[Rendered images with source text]
*****
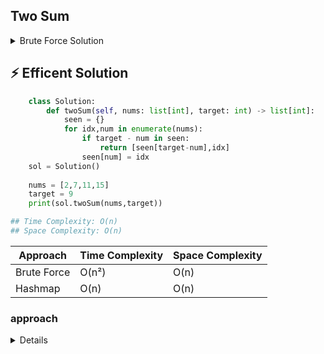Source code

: ## Two Sum
<details>
<summary>Brute Force Solution</summary>
    
```python
    class Solution:
        def twoSum(self, nums: list[int], target: int) -> list[int]:
            for i in range(len(nums)):
                for j in range(i+1,len(nums)):
                    if nums[i] + nums[j] == target:
                        return [i,j]
    sol = Solution()
    
    nums = [2,7,11,15]
    target = 9
    print(sol.twoSum(nums,target))

## Time Complexity: O(n**2)
## Space Complexity: O(n)
```
</details>

## ⚡ Efficent Solution

```python
    class Solution:
        def twoSum(self, nums: list[int], target: int) -> list[int]:
            seen = {}
            for idx,num in enumerate(nums):
                if target - num in seen:
                    return [seen[target-num],idx]
                seen[num] = idx
    sol = Solution()
    
    nums = [2,7,11,15]
    target = 9
    print(sol.twoSum(nums,target))

## Time Complexity: O(n)
## Space Complexity: O(n)
```
| Approach       | Time Complexity | Space Complexity |
|----------------|-----------------|------------------|
| Brute Force    | O(n²)           | O(n)             |
| Hashmap        | O(n)            | O(n)             |

### approach
<details>
    
    1) while iterating through for-loop always index will be first
    2) we then check if 'target-num' is in seen(initialize seen at the start)
    3) if it is then we return index of this one by 'idx' & that one by 'seen[target-num]' --> gives another index
    4) else we tell seen[num] = idx(here we assign 'idx' & 'num' to seen)[So, that 'idx' of seen && 'idx' of nums is always same]
    
</details>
*****
- [What you are asked to do]: Lines above with the string "that" need to be found and copied.

- [Response area]:
    3) if it is then we return index of this one by 'idx' & that one by 'seen[target-num]' --> gives another index
    4) else we tell seen[num] = idx(here we assign 'idx' & 'num' to seen)[So, that 'idx' of seen && 'idx' of nums is always same]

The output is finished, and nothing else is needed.